Lisa beside the Bronze Horseman

The monument to Peter the Great, known as the Bronze Horseman, was round the corner from our hotel, and it’s in a large park where wedding couples go for photos, and where we also witnessed a couple celebrating their 60th wedding anniversary with photos and champagne in front of the monument.  This monument is the subject of Pushkin’s poem, in which the young man Evgenii curses Peter the Great for founding the city on a site subject to flooding.  (Now that I’ve seen all the canals and heard about the four catastrophic flood here, I can see why!)  The statue comes to life and chases Evgenii to his death.   The monument was too big to move to a place of safety during the siege of Leningrad (as St Petersburg was known in Soviet Times) but it was sandbagged, and survived the bombardment unscathed.


  1. It certainly is a wonderful place to be. Memories!


  2. Wonderful – it looks like a great place to visit :)

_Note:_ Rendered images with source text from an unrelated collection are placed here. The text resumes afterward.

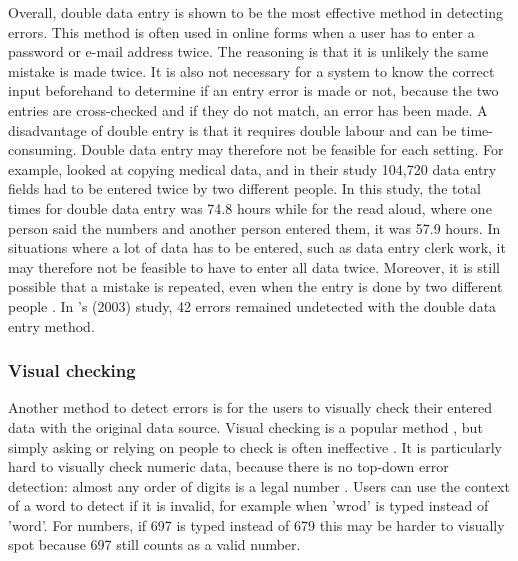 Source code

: Overall, double data entry is shown to be the most effective method in detecting errors. This method is often used in online forms when a user has to enter a password or e-mail address twice. The reasoning is that it is unlikely the same mistake is made twice. It is also not necessary for a system to know the correct input beforehand to determine if an entry error is made or not, because the two entries are cross-checked and if they do not match, an error has been made. 
 A disadvantage of double entry is that it requires double labour and can be time-consuming. Double data entry may therefore not be feasible for each setting. 
For example, \citet{Kawado2003} looked at copying medical data, and in their study 104,720 data entry fields had to be entered twice by two different people. In this study, the total times for double data entry was 74.8 hours while for the read aloud, where one person said the numbers and another person entered them, it was 57.9 hours. In situations where a lot of data has to be entered, such as data entry clerk work, it may therefore not be feasible to have to enter all data twice.  Moreover, it is still possible that a mistake is repeated, even when the entry is done by two different people \citep{Nakata2014}. In \citeauthor{Kawado2003}'s (2003) study, 42 errors remained undetected with the double data entry method.

\subsubsection{Visual checking}
Another method to detect errors is for the users to visually check their entered data with the original data source. Visual checking is a popular method \citep{Tu2014}, but simply asking or relying on people to check is often ineffective \citep{Barchard2011, Nakata2014, Norman2002, Olsen2008}. It is particularly hard to visually check numeric data, because there is no top-down error detection: almost any order of digits is a legal number \citep{Lin2014, Nakata2014}. Users can use the context of a word to detect if it is invalid, for example when 'wrod' is typed instead of 'word'. For numbers, if 697 is typed instead of 679 this may be harder to visually spot because 697 still counts as a valid number.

    • It is indeed, Tony and Bettie. It’s not just visiting the homes of the 19th century Russians that make it a booklover’s paradise (we loved visiting the homes of Tolstoy & Chekhov in Moscow too), it’s that the city itself retains its 18th & 19th century architecture and so you can really imagine the era of all those well-loved classics. And it’s a treasure house of art as well.